US natural gas futures held near a two-week low on Friday on little changed forecasts calling for demand to slide over the next two weeks as the weather cools after a heat wave baked parts of the country this week.
That demand decline comes because power generators will not need to burn as much gas to keep air conditioners humming even though more gas is expected to flow to the nation's liquefied natural gas (LNG) terminals for export.
Front-month gas futures for August delivery on the New York Mercantile Exchange remained unchanged at $2.287 per million British thermal units at 8:37 a.m.
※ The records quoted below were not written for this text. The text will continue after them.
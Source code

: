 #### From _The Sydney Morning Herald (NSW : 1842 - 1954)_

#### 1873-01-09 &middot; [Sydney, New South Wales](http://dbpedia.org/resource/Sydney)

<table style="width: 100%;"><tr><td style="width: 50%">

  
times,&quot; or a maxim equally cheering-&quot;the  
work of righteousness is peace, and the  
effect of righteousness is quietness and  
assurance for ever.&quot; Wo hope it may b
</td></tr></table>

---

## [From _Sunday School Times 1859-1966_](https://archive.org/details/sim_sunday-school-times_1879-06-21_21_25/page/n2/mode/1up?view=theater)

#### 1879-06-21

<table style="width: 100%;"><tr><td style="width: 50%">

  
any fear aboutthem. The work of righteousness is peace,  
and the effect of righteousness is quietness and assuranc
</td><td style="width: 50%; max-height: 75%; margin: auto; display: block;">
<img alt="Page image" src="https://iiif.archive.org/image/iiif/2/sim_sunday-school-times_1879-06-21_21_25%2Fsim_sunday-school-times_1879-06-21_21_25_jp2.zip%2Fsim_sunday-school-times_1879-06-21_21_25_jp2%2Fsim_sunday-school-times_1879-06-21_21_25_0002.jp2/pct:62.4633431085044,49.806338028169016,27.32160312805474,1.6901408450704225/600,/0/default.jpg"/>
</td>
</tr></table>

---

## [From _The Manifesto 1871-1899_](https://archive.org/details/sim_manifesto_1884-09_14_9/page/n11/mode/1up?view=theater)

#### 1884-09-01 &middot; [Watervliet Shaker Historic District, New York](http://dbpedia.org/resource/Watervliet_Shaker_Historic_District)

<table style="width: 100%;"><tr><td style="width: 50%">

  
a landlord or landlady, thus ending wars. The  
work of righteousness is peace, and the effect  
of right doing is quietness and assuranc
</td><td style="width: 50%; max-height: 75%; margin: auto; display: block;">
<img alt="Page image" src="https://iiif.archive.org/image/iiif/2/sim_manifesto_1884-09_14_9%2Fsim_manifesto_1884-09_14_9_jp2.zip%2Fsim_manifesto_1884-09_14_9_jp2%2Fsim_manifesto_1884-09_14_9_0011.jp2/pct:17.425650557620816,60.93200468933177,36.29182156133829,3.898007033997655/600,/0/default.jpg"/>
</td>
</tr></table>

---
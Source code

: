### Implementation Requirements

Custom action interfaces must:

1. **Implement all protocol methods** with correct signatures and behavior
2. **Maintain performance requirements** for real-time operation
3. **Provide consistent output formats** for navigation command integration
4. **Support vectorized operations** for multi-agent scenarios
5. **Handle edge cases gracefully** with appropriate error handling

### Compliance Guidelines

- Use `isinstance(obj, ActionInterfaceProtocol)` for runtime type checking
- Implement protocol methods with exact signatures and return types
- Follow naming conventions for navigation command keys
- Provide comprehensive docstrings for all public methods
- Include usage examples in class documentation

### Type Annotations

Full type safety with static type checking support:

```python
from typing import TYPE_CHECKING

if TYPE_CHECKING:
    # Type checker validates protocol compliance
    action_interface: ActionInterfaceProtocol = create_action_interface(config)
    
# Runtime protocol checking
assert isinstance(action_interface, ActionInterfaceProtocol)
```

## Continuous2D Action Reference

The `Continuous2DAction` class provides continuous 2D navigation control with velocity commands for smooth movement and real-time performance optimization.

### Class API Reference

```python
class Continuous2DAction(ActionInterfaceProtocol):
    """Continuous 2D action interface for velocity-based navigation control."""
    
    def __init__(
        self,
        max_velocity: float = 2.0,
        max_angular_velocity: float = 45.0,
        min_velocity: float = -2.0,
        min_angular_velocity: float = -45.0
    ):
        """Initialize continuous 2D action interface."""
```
EDT (1237 GMT).
On Thursday, the contract fell to its lowest level since July 2.
If the contract ends lower on Friday it would be down for a fifth day in a row for the first time since April.
For the week, the contract was down about 7pc, putting it on track for its first weekly decline in four weeks.
Meteorologists forecast this week's hot weather will peak over the weekend with high temperatures expected to reach 100 degrees Fahrenheit (38 Celsius) in New York City on Saturday and Sunday, before declining to near normal levels over the next two weeks.
As the weather moderates, data provider Refinitiv projected demand in the lower 48 US states would slide from 91.3 billion cubic feet per day (bcfd) this week to 90.2 bcfd next week and 89.7 bcfd in two weeks because power plants will not need to burn as much gas to meet air conditioning use.
That is in line with Refinitiv's demand forecasts on Thursday and keeps power generators on track to burn more than 40 bcfd of gas on average this month, which would break the sector's 39.9 bcfd monthly record set in July 2018, according to federal energy projections.
Since Tropical Storm Barry hit the central Louisiana coast on Saturday, energy firms have been returning Gulf of Mexico wells and platforms to service.
Gas production from the offshore Gulf of Mexico was expected to rise to 2.1 bcfd on Friday from a low of 1.2 bcfd on Saturday-Monday, according to Refinitiv.
That compares with a high of 3.1 bcfd during the first week of July.
With the gains in the Gulf, output in the Lower 48 states edged up to 88.5 bcfd on Thursday from an eight-week low of 87.6 bcfd on Tuesday, according to Refinitiv.
That compares with an all-time daily high of 91.1 bcfd on July 5 and an average of 82.1 bcfd during this week last year.
The amount of gas flowing to the nation's liquefied natural gas (LNG) export terminals, meanwhile, was expected to rise to an all-time high 6.5 bcfd on Friday and continue breaking that record over the next two weeks as new units at several facilities enter service, including Freeport LNG's Freeport in Texas and Kinder Morgan Inc's Elba in Georgia.
Analysts said utilities likely added a near normal 46 billion cubic feet (bcf) of gas into storage during the week ended July 19.
That compares with an increase of 27 bcf during the same week last year and a five-year (2014-18) average build of 44 bcf for the period.
If correct, the increase would boost stockpiles to 2.579 trillion cubic feet (tcf), 5.2% below the five-year average of 2.720 tcf for this time of year.
The amount of gas in inventory has remained below the five-year average since September 2017. It fell as low as 33pc below that average in March 2019. With production near record highs, analysts expect stockpiles will reach a near-normal 3.7 tcf by the end of the summer injection season on Oct. 31.